Résumé de l’Episode « Qu’est-t-il arrivé aux machine-gones ? »


Fin du printemps 2010 : Le zoo de l’Isère fait l’acquisition d’un couple de rongeurs : un Muscardin Géant et une Musaraigne Grimpante !  A quoi ça peut bien servir, on sait pas trop  mais comme ils paraissent inoffensifs et naïfs, on les laisse trottiner sur les sentiers de montagne et dans les courses de trail comme de vrais concurrents. Certains, même, y voient « La relève ». D’autres, au contraire, restent logiquement sceptiques quand à leur potentiel. Tandis qu’eux, ils rêvent d’aventure et de gloire ; au fond d’eux, ils ne pensent qu’à une chose : truster des podiums, truster des podiums, truster des podiums ! Mais chut, c’est un secret.

 

Après une préparation monumentale sur l’Île de Beauté, la fin de l’été 2010 semble propice à la réalisation de leurs ambitions les plus folles. Ils sont dans une forme éblouissante. Ils ont "la caisse ": une patate à démonter du bouc dans la face nord des Grandes Jorasses, à plier du Dude, à plumer du cormoran à la Berarde, à….  Bref, tous les exploits sont devenus imaginables !!!

 

 Les MG peu avant leur disparition...

 

 

La Machine-Gone ne s’arrête plus, c’est devenu une vraie machine….

 

Mais, brutalement, au seuil de la reconnaissance à l’orée même de l’entrée triomphale dans la course professionnelle de très haut niveau départemental, les machine-gones disparaissent !

 Que s’est-il passé ?

 

 

Les MG victimes des intentions malveillantes de la concurrence ?

 

Le fameux piège à Machine-Gones...

 

 

 

Le piège à Machine-Gones, disséqué par la caméra experte à effe-loupe !

 

 

Les Machine-Gones happés par le brouillard ?

 

 

 

 

Avalés par un gros tas de cailloux ?

 

 Pierrier, c'est fou !

 

 

 

 On a beau chercher... Nulle trace de nos héros !

 

 

 

 

 

 

 

 

 

 Le centre d'écoute de la vie extra-terrestre, Col de Ste Lucie en Haute Corse, totalement désemparé...

 

 

 Finalement, un berger de Cargèse vient fournir une explication... Mais doit-on la croire ???!

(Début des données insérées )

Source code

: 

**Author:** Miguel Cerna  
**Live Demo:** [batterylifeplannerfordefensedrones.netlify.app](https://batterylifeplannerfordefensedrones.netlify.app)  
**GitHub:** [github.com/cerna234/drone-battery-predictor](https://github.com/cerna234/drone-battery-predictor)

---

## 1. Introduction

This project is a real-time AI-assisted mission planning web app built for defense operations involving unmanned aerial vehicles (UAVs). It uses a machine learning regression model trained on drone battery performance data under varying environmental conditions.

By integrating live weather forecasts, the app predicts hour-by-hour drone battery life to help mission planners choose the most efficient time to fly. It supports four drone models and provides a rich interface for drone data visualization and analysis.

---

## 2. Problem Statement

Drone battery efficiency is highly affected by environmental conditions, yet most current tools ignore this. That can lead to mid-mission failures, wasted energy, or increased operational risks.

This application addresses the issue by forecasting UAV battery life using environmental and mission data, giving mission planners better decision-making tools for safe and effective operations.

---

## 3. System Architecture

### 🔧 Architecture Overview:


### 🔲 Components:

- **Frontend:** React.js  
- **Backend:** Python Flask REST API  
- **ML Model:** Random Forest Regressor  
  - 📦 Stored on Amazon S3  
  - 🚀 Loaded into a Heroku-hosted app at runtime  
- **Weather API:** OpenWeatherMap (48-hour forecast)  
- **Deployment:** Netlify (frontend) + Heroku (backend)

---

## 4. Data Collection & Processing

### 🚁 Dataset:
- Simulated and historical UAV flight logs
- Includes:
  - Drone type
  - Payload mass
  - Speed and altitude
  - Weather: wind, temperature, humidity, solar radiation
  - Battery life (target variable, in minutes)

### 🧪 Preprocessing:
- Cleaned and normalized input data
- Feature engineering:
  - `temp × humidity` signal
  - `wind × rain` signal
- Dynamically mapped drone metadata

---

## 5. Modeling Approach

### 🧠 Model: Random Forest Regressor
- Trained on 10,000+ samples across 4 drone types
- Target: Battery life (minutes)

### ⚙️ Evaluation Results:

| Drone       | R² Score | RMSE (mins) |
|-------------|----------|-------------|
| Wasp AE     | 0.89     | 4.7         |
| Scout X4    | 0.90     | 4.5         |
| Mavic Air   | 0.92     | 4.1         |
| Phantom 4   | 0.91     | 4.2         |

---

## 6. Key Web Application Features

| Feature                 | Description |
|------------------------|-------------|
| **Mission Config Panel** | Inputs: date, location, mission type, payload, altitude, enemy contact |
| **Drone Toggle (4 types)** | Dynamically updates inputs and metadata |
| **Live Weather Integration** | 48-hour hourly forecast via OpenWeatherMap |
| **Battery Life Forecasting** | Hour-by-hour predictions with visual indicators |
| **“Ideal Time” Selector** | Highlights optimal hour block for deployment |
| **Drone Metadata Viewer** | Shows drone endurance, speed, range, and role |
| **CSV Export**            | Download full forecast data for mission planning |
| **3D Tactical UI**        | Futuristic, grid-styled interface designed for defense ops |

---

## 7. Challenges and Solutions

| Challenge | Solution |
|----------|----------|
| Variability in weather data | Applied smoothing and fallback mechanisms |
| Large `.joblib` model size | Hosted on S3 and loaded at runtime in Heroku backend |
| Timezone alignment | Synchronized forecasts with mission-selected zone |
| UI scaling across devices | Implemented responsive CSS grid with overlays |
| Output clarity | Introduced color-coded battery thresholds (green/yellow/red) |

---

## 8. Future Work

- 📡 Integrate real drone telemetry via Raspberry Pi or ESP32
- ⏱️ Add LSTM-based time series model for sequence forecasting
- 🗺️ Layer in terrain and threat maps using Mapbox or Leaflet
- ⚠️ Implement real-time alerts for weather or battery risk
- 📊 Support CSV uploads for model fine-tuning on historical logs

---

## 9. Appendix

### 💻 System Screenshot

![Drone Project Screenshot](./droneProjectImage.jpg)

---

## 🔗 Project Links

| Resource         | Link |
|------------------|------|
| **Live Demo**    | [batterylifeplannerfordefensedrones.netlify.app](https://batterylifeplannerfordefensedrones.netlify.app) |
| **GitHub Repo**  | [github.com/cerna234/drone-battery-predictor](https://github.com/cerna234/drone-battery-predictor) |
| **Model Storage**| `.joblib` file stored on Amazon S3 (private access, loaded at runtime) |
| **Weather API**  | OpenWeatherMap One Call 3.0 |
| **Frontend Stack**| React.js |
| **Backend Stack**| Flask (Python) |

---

Quelle crédibilité ont ses propos ?

" Je les ai vu s'entraîner au milieu des ruines, dans le petit hameau sous la crête. Ils avaient pas froid aux yeux le grand nigaud et la petite pépette, là. Je leur ai demandé pourquoi ils se fatiguaient comme ça. Ils disaient que pour eux, c'était "courrir ou mourir" et qu'ils voulaient mettre la pâté au gringalet espagnol qui traverse notre île avec un hélicoptère pour l'éclairer la nuit. Ils avaient même préparé une petite Haka, comme on dit au Rugby... Note que moi, ça m'impressione pas des masses ce genre de cinéma!"

 

 

K-I

 

 

 

 K-O

 

 

 

U-R

 

 

 

 O-U

 

"En rentrant la petite pépette, elle a voulu l'aider à se garer en se mettant derrière la voiture et elle lui a dit de reculer..."

 

 

 "Elle devait pas savoir qu'il y a un angle mort... en tous cas elle s'est interposée entre le ravin et la voiture. Heureusement le véhicule n'est pas endommagé !"

 

 

 

 

 

 "Par contre, après sa jambe, ça a peut-être pas de rapport, mais elle faisait un bruit entre ferraille et vieille gimbarde rouillée..."

 

 

"Y a le médecin de la capitale là, après qui lui a dit de plus poser son pied droit par terre pendant 6 mois. Petite, tu vas rester en suspension qui lui a dit"

 

 

 

 "Alors pour le trail, elle s'entraîne plus que dans son escalier, ce qui est pas mal parce qu'elle habite au 5e sans ascenseur. Note que ça lui évite de se faire dégommer par un chasseur, parce que par chez nous, y a quand même eu un ou deux petits incidents avec les traileurs, comme ils se balladent sur les mêmes sentiers que les sangliers..."

 

 

 

 

 "La pauvre petite en tous cas, la saison de ski de fond, elle l'a surtout vue par la fenêtre de sa cuisine..."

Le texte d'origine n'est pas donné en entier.